Many of these risks, uncertainties and assumptions are beyond GenOn’s ability to control or predict. Because of these risks, uncertainties and assumptions, you should not place undue reliance on these forward-looking statements. Furthermore, forward-looking statements speak only as of the date they are made, and GenOn undertakes no obligation to update publicly or revise any forward-looking statements to reflect events or circumstances that may arise after the date of this communication. All subsequent written and oral forward-looking statements concerning GenOn, the proposed transaction, the combined company or other matters and attributable to GenOn or any person acting on their behalf are expressly qualified in their entirety by the cautionary statements above.


Additional Information And Where To Find It

This communication does not constitute an offer to sell or the solicitation of an offer to buy any securities or a solicitation of any vote or approval, nor shall there be any sale of securities in any jurisdiction in which such offer, solicitation or sale would be unlawful prior to registration or qualification under the securities laws of any such jurisdiction.

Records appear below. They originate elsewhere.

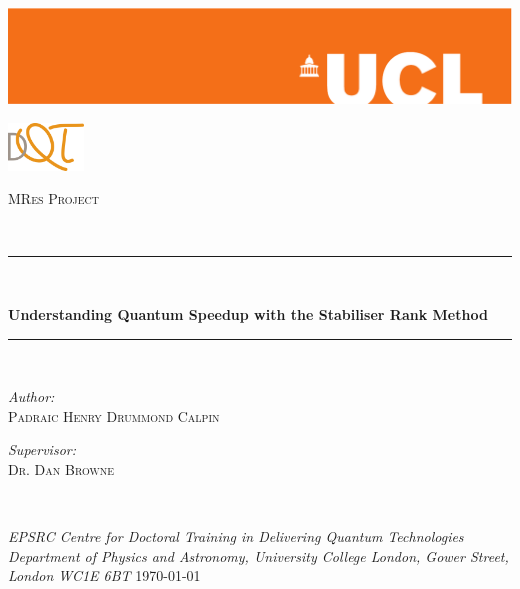 \newcommand{\HRule}{\rule{\linewidth}{0.5mm}}
\begin{titlepage}
\begin{center}
\includegraphics[width=\hsize]{Figures/orange-eps-converted-to}
\\[3cm]
\end{center}

\begin{minipage}{\textwidth}
\begin{flushright}
	\includegraphics[width=0.15\textwidth]{Figures/DQT-LOGO.png}
\end{flushright}
\textsc{\large MRes Project}
\end{minipage}~
\\[1cm]
\HRule \\[0.5cm]
\begin{center}
	\textsf{\huge \bfseries Understanding Quantum Speedup with the Stabiliser Rank Method} \\
\end{center}
\HRule \\[1cm]
\begin{minipage}{0.5\textwidth}
	\begin{flushleft}
		\emph{Author:} \\
		\textsc{Padraic Henry Drummond Calpin} \\[0.4cm]	
	\end{flushleft}
\end{minipage}
\begin{minipage}{0.5\textwidth}
	\begin{flushright}
		\emph{Supervisor:} \\
		\textsc{Dr. Dan Browne} \\[0.4cm]
	\end{flushright}
\end{minipage} \\[3cm]
\begin{center}
	\emph{EPSRC Centre for Doctoral Training in Delivering Quantum Technologies\\ Department of Physics and Astronomy, University College London, Gower Street, London WC1E 6BT}
\vfill
\large \today
\end{center}
\end{titlepage}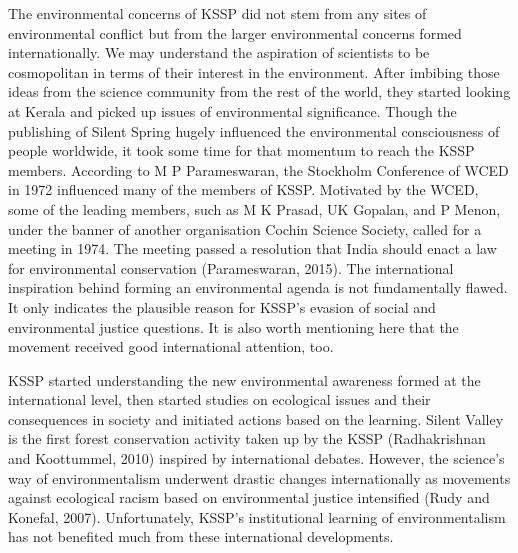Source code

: \documentclass[twoside, 13pt]{article}
\begin{document}
{{{{\fontsize{12}{14}\selectfont
The environmental concerns of KSSP did not stem from any sites of environmental conflict but from the larger environmental concerns formed internationally. We may understand the aspiration of scientists to be cosmopolitan in terms of their interest in the environment. After imbibing those ideas from the science community from the rest of the world, they started looking at Kerala and picked up issues of environmental significance. Though the publishing of Silent Spring hugely influenced the environmental consciousness of people worldwide, it took some time for that momentum to reach the KSSP members. According to M P Parameswaran, the Stockholm Conference of WCED in 1972 influenced many of the members of KSSP. Motivated by the WCED, some of the leading members, such as M K Prasad, UK Gopalan, and P Menon, under the banner of another organisation Cochin Science Society, called for a meeting in 1974. The meeting passed a resolution that India should enact a law for environmental conservation (Parameswaran, 2015). The international inspiration behind forming an environmental agenda is not fundamentally flawed. It only indicates the plausible reason for KSSP’s evasion of social and environmental justice questions. It is also worth mentioning here that the movement received good international attention, too.

\newpage

KSSP started understanding the new environmental awareness formed at the international level, then started studies on ecological issues and their consequences in society and initiated actions based on the learning. Silent Valley is the first forest conservation activity taken up by the KSSP (Radhakrishnan and Koottummel, 2010) inspired by international debates. However, the science’s way of environmentalism underwent drastic changes internationally as movements against ecological racism based on environmental justice intensified (Rudy and Konefal, 2007). Unfortunately, KSSP's institutional learning of environmentalism has not benefited much from these international developments.} 

}}}
\end{document}
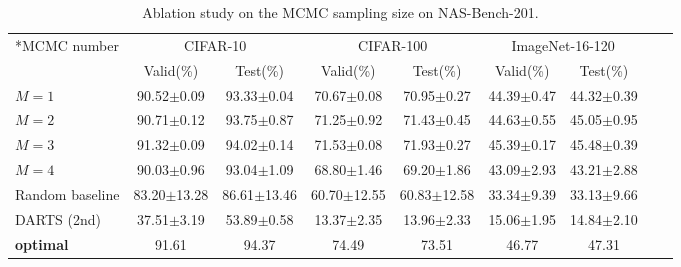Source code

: \documentclass[10pt,twocolumn,letterpaper]{article}
\begin{document}
\begin{table*}[ht]
\centering
\caption{Ablation study on the MCMC sampling size on NAS-Bench-201. }
\begin{tabular}
{|l|c|c|c|c|c|c|c|c|}
\hline

{\multirow{2}*{MCMC number}}&\multicolumn{2}{c|}{CIFAR-10}&\multicolumn{2}{c|}{CIFAR-100}&\multicolumn{2}{c|}{ImageNet-16-120}\\
~&\multicolumn{1}{c}{Valid(\%)}&\multicolumn{1}{c|}{Test(\%)}&\multicolumn{1}{c}{Valid(\%)}&\multicolumn{1}{c|}{Test(\%) }&\multicolumn{1}{c}{Valid(\%) }&\multicolumn{1}{c|}{Test(\%)}\\
\hline
\hline
$M=1$&90.52$\pm$0.09&93.33$\pm$0.04&70.67$\pm$0.08&70.95$\pm$0.27&44.39$\pm$0.47&44.32$\pm$0.39\\
$M=2$&90.71$\pm$0.12&93.75$\pm$0.87&71.25$\pm$0.92&71.43$\pm$0.45&44.63$\pm$0.55&45.05$\pm$0.95\\
$M=3$&91.32$\pm$0.09&94.02$\pm$0.14&71.53$\pm$0.08&71.93$\pm$0.27&45.39$\pm$0.17&45.48$\pm$0.39\\
$M=4$&90.03$\pm$0.96&93.04$\pm$1.09&68.80$\pm$1.46&69.20$\pm$1.86&43.09$\pm$2.93&43.21$\pm$2.88\\
\hline
Random baseline&83.20$\pm$13.28&86.61$\pm$13.46&60.70$\pm$12.55&60.83$\pm$12.58&33.34$\pm$9.39&33.13$\pm$9.66\\
DARTS (2nd)&37.51$\pm$3.19&53.89$\pm$0.58&13.37$\pm$2.35&13.96$\pm$2.33&15.06$\pm$1.95&14.84$\pm$2.10\\
\textbf{optimal}&91.61&94.37&74.49&73.51&46.77&47.31\\
\hline
\end{tabular}
\flushleft{}
\label{tab:M_ablation}
\end{table*}
\end{document}
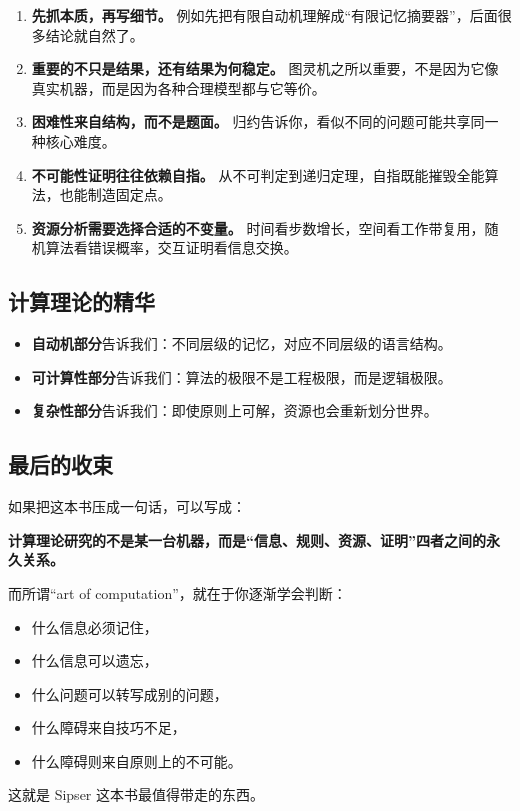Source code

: \begin{enumerate}[leftmargin=2em]
  \item \textbf{先抓本质，再写细节。} 例如先把有限自动机理解成“有限记忆摘要器”，后面很多结论就自然了。
  \item \textbf{重要的不只是结果，还有结果为何稳定。} 图灵机之所以重要，不是因为它像真实机器，而是因为各种合理模型都与它等价。
  \item \textbf{困难性来自结构，而不是题面。} 归约告诉你，看似不同的问题可能共享同一种核心难度。
  \item \textbf{不可能性证明往往依赖自指。} 从不可判定到递归定理，自指既能摧毁全能算法，也能制造固定点。
  \item \textbf{资源分析需要选择合适的不变量。} 时间看步数增长，空间看工作带复用，随机算法看错误概率，交互证明看信息交换。
\end{enumerate}

\subsection{计算理论的精华}

\begin{itemize}[leftmargin=2em]
  \item \textbf{自动机部分}告诉我们：不同层级的记忆，对应不同层级的语言结构。
  \item \textbf{可计算性部分}告诉我们：算法的极限不是工程极限，而是逻辑极限。
  \item \textbf{复杂性部分}告诉我们：即使原则上可解，资源也会重新划分世界。
\end{itemize}

\subsection{最后的收束}

如果把这本书压成一句话，可以写成：

\begin{center}
\textbf{计算理论研究的不是某一台机器，而是“信息、规则、资源、证明”四者之间的永久关系。}
\end{center}

而所谓“art of computation”，就在于你逐渐学会判断：
\begin{itemize}[leftmargin=2em]
  \item 什么信息必须记住，
  \item 什么信息可以遗忘，
  \item 什么问题可以转写成别的问题，
  \item 什么障碍来自技巧不足，
  \item 什么障碍则来自原则上的不可能。
\end{itemize}

这就是 Sipser 这本书最值得带走的东西。
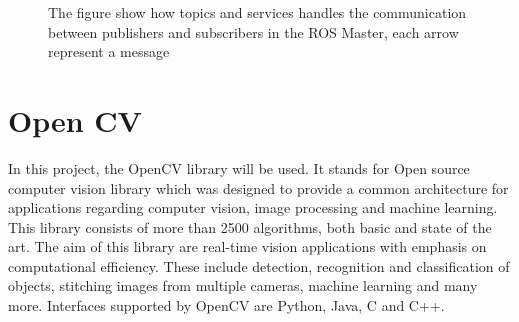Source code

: \begin{figure}[H]

    \caption{The figure show how topics and services handles the communication between publishers and subscribers in the ROS Master, each arrow represent a message}
    \label{fig:ROSStructure}
\end{figure}



\section{Open CV} 
In this project, the OpenCV library will be used.  It stands for Open source computer vision library which was designed to provide a common architecture for applications regarding computer vision, image processing and machine learning. This library consists of more than 2500 algorithms, both basic and state of the art. The aim of this library are real-time vision applications with emphasis on computational efficiency. These include detection, recognition and classification of objects, stitching images from multiple cameras, machine learning and many more. Interfaces supported by OpenCV are Python, Java, C and C++. 

\color{black}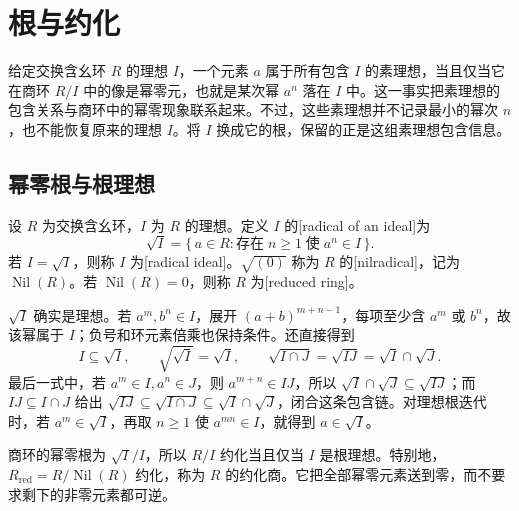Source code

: 
\section{根与约化}
\label{b3:sec:0102}

给定交换含幺环 \(R\) 的理想 \(I\)，一个元素 \(a\) 属于所有包含 \(I\) 的素理想，当且仅当它在商环 \(R/I\) 中的像是幂零元，也就是某次幂 \(a^n\) 落在 \(I\) 中。这一事实把素理想的包含关系与商环中的幂零现象联系起来。不过，这些素理想并不记录最小的幂次 \(n\)，也不能恢复原来的理想 \(I\)。将 \(I\) 换成它的根，保留的正是这组素理想包含信息。

\subsection{幂零根与根理想}
\label{b3:subsec:0102:01}

\begin{definition}\label{b3:def:radical-reduced}
	设 \(R\) 为交换含幺环，\(I\) 为 \(R\) 的理想。定义 \(I\) 的[radical of an ideal]为
	\[
		\sqrt I=\{\,a\in R:\text{存在}\;n\ge1\;\text{使}\;a^n\in I\,\}.
	\]
	若 \(I=\sqrt I\)，则称 \(I\) 为[radical ideal]。\(\sqrt{(0)}\) 称为 \(R\) 的[nilradical]，记为 \(\operatorname{Nil}(R)\)。若 \(\operatorname{Nil}(R)=0\)，则称 \(R\) 为[reduced ring]。
\end{definition}

\(\sqrt I\) 确实是理想。若 \(a^m,b^n\in I\)，展开 \((a+b)^{m+n-1}\)，每项至少含 \(a^m\) 或 \(b^n\)，故该幂属于 \(I\)；负号和环元素倍乘也保持条件。还直接得到
\[
	I\subseteq\sqrt I,\qquad \sqrt{\sqrt I}=\sqrt I, \qquad \sqrt{I\cap J}=\sqrt{IJ}=\sqrt I\cap\sqrt J.
\]
最后一式中，若 \(a^m\in I,a^n\in J\)，则 \(a^{m+n}\in IJ\)，所以 \(\sqrt I\cap\sqrt J\subseteq\sqrt{IJ}\)；而 \(IJ\subseteq I\cap J\) 给出 \(\sqrt{IJ}\subseteq\sqrt{I\cap J}\subseteq\sqrt I\cap\sqrt J\)，闭合这条包含链。对理想根迭代时，若 \(a^m\in\sqrt I\)，再取 \(n\ge1\) 使 \(a^{mn}\in I\)，就得到 \(a\in\sqrt I\)。

\ProseParagraphBreak
商环的幂零根为 \(\sqrt I/I\)，所以 \(R/I\) 约化当且仅当 \(I\) 是根理想。特别地，\(R_{\mathrm{red}}=R/\operatorname{Nil}(R)\) 约化，称为 \(R\) 的约化商。它把全部幂零元素送到零，而不要求剩下的非零元素都可逆。

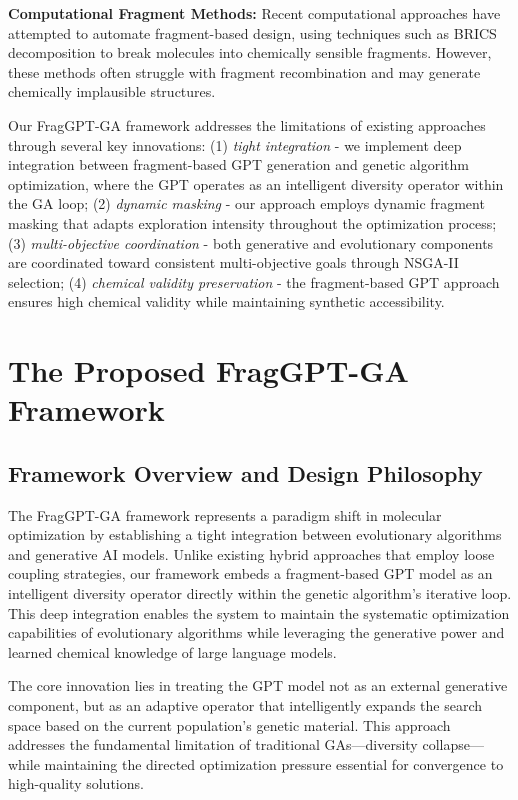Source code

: \documentclass[lettersize,journal]{IEEEtran}
\begin{document}
\noindent \textbf{Computational Fragment Methods:} Recent computational approaches have attempted to automate fragment-based design, using techniques such as BRICS decomposition to break molecules into chemically sensible fragments. However, these methods often struggle with fragment recombination and may generate chemically implausible structures.

Our FragGPT-GA framework addresses the limitations of existing approaches through several key innovations: (1) \textit{tight integration} - we implement deep integration between fragment-based GPT generation and genetic algorithm optimization, where the GPT operates as an intelligent diversity operator within the GA loop; (2) \textit{dynamic masking} - our approach employs dynamic fragment masking that adapts exploration intensity throughout the optimization process; (3) \textit{multi-objective coordination} - both generative and evolutionary components are coordinated toward consistent multi-objective goals through NSGA-II selection; (4) \textit{chemical validity preservation} - the fragment-based GPT approach ensures high chemical validity while maintaining synthetic accessibility.



\section{The Proposed FragGPT-GA Framework}

\subsection{Framework Overview and Design Philosophy}

The FragGPT-GA framework represents a paradigm shift in molecular optimization by establishing a tight integration between evolutionary algorithms and generative AI models. Unlike existing hybrid approaches that employ loose coupling strategies, our framework embeds a fragment-based GPT model as an intelligent diversity operator directly within the genetic algorithm's iterative loop. This deep integration enables the system to maintain the systematic optimization capabilities of evolutionary algorithms while leveraging the generative power and learned chemical knowledge of large language models.

The core innovation lies in treating the GPT model not as an external generative component, but as an adaptive operator that intelligently expands the search space based on the current population's genetic material. This approach addresses the fundamental limitation of traditional GAs—diversity collapse—while maintaining the directed optimization pressure essential for convergence to high-quality solutions.
\end{document}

The proposed business combination transaction between NRG and GenOn will be submitted to the respective stockholders of NRG and GenOn for their consideration. NRG will file with the Securities and Exchange Commission (“SEC”) a registration statement on Form S-4 that will include a joint proxy statement of NRG and GenOn that also constitutes a prospectus of NRG. NRG and GenOn will mail the joint proxy statement/prospectus to their respective stockholders. NRG and GenOn also plan to file other documents with the SEC regarding the proposed transaction. This communication is not a substitute for any prospectus, proxy statement or any other document which NRG or GenOn may file with the SEC in connection with the proposed transaction. INVESTORS AND SECURITY HOLDERS OF GENON AND NRG ARE URGED TO READ THE JOINT PROXY STATEMENT/PROSPECTUS AND ANY OTHER RELEVANT DOCUMENTS THAT WILL BE FILED WITH THE SEC CAREFULLY AND IN THEIR ENTIRETY WHEN THEY BECOME AVAILABLE BECAUSE THEY WILL CONTAIN IMPORTANT INFORMATION ABOUT THE PROPOSED TRANSACTION. Investors and stockholders will be able to obtain free copies of the joint proxy statement/prospectus and other documents containing important information about NRG and GenOn, once such documents are filed with the SEC, through the website maintained by the SEC at www.sec.gov. NRG and GenOn make available free of charge at www.nrgenergy.com and www.genon.com, respectively (in the “Investor Relations” section), copies of materials they file with, or furnish to, the SEC.

Participants In The Merger Solicitation

NRG, GenOn, and certain of their respective directors and executive officers may be deemed to be participants in the solicitation of proxies from the stockholders of GenOn and NRG in connection with the proposed transaction. Information about the directors and executive officers of NRG is set forth in its proxy statement for its 2012 annual meeting of stockholders, which was filed with the SEC on March 12, 2012. Information about the directors and executive officers of GenOn is set forth in its proxy statement for its 2012 annual meeting of stockholders, which was filed with the SEC on March 30, 2012. These documents can be obtained free of charge from the sources indicated above. Other information regarding the participants in the proxy solicitation and a description of their direct and indirect interests, by security holdings or otherwise, will be contained in the joint proxy statement/prospectus and other relevant materials to be filed with the SEC when they become available.